**Task prompt**
Search the records below for the word "that" and show every line where it occurs.

(Stored data)
════════════════
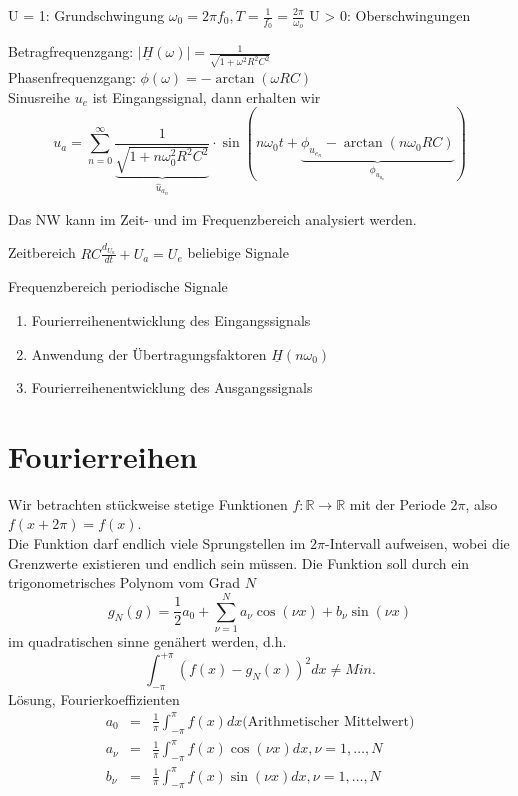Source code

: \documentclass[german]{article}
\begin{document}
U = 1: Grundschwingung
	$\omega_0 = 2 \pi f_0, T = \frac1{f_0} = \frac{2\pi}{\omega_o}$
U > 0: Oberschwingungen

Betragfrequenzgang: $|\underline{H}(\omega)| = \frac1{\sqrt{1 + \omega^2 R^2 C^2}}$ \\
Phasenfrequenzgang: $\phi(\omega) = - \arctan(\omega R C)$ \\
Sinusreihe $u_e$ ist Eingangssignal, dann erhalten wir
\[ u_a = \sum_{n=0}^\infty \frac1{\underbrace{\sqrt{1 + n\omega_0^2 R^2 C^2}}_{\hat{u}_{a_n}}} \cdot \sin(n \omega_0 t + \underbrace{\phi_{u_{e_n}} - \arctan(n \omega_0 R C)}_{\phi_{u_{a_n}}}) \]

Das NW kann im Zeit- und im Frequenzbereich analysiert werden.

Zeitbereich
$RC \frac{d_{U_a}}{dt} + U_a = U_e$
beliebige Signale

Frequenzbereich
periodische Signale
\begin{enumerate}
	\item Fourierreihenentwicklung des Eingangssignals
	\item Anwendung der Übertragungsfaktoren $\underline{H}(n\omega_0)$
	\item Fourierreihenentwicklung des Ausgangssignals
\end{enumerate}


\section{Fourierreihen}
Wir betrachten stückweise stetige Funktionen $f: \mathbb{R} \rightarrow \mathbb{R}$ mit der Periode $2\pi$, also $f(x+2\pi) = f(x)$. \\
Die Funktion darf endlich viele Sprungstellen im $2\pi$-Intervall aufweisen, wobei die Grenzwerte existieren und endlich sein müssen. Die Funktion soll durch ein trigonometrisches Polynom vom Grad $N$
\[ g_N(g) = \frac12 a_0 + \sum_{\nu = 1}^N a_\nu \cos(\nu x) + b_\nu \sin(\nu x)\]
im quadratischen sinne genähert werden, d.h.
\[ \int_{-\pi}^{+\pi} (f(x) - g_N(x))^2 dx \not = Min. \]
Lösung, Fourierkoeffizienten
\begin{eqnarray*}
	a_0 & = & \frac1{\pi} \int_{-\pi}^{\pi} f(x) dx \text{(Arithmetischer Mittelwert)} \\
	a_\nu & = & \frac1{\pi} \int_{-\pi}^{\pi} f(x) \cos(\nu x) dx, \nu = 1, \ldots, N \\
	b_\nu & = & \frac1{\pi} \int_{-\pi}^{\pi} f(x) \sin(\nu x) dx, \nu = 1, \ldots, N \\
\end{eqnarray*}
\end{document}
════════════════
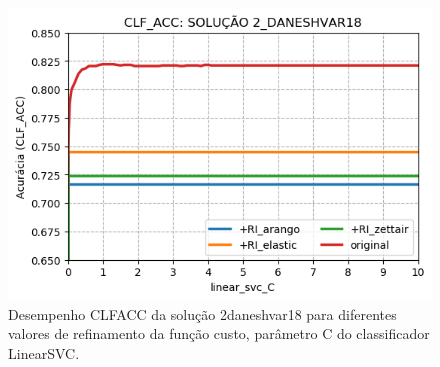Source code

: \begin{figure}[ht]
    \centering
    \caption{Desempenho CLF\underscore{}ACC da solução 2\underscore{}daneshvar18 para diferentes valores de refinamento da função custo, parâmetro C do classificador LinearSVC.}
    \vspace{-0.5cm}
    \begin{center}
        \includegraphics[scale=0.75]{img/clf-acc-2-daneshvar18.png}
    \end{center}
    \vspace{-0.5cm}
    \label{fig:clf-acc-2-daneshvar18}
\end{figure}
════════════════
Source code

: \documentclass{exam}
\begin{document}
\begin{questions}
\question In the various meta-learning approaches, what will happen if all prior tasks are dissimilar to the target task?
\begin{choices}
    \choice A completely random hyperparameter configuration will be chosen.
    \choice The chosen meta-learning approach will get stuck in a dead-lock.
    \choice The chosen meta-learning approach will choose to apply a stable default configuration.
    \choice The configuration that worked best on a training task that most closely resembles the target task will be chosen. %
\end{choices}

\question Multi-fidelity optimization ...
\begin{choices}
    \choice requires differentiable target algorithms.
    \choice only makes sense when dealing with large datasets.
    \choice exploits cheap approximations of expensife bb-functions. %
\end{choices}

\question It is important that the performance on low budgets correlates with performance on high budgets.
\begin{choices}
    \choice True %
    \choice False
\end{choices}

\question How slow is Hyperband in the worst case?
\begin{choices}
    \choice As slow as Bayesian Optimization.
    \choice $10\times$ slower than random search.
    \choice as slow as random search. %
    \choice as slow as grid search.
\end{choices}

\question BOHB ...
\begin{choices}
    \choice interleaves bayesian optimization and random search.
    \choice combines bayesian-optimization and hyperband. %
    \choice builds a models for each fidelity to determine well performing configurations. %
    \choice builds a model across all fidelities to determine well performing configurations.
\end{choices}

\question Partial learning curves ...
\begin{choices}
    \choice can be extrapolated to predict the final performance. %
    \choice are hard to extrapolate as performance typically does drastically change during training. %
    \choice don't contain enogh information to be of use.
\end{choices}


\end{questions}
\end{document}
════════════════
**Written answer**
    \choice The configuration that worked best on a training task that most closely resembles the target task will be chosen. %
\question It is important that the performance on low budgets correlates with performance on high budgets.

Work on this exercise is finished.